Para sorpresa de la oposición, y contrario a lo que ocurrió en octubre, en esta crisis se hizo evidente la impertinencia de abordar los problemas desde un prisma dicotómico. No solo porque el hambre y la pobreza también matan, sino porque la cuarentena total, además de no estar comprobada su efectividad, produce, paradójicamente, un menoscabo en la salud mental. En otras palabras, la multidimensionalidad de la crisis sanitaria puso sobre la mesa la importancia de contar con un razonamiento político más sofisticado que la mera reducción del asunto a un problema de elección entre valores aparentemente contrapuestos. Con esto, en definitiva, se evidencia la esterilidad del método empleado por la izquierda más extrema, incapaz de proponer soluciones razonablemente ponderadas y ajustadas a la realidad concreta del país.
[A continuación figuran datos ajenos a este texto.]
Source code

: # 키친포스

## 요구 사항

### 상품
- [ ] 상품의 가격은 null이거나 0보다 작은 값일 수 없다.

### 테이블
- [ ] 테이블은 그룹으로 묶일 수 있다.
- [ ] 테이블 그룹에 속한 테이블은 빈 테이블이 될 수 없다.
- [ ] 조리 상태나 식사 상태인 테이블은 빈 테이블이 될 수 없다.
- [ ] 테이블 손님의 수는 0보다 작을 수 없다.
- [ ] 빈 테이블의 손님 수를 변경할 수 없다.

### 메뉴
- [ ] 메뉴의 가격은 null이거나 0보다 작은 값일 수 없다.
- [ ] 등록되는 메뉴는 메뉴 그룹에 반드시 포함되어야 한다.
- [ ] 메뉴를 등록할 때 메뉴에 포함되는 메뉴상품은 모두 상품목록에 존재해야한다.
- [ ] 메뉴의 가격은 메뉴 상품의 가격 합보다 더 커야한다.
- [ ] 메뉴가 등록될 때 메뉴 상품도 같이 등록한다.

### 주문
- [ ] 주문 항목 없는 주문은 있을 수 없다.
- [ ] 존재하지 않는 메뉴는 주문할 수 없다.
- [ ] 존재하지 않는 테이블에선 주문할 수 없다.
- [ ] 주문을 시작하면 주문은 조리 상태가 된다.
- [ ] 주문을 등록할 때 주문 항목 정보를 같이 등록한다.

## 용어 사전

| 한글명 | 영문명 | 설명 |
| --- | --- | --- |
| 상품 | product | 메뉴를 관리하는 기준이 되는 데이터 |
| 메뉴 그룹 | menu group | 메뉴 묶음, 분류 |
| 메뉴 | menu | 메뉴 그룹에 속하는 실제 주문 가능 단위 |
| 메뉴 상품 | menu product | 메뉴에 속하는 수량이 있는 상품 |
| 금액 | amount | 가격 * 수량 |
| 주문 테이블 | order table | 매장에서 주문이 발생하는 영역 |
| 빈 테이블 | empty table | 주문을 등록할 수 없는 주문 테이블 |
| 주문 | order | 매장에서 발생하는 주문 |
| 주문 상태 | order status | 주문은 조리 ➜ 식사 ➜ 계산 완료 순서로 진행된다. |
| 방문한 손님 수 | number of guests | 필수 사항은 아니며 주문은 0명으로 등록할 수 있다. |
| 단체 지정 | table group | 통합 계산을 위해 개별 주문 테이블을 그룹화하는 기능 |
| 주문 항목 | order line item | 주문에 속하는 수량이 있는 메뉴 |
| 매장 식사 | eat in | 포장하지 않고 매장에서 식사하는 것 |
Al día de hoy, el escenario es completamente distinto que el de hace unos meses. Ante la impotencia de ver que el gobierno gestiona razonablemente bien la crisis, la izquierda más moderada se ha percatado de su ingenuidad y de la pérdida de incidencia en el devenir nacional, siendo blanco de críticas por parte de algunos de sus más distinguidos exponentes, como el expresidente Lagos. El problema de la oposición, según denuncian algunos, sería la falta de un discurso común, la ausencia de una propuesta de desarrollo para el país. Sin embargo, parece ser que el asunto es bastante más complejo: Ese discurso no puede existir porque no están los mínimos comunes para articularlo.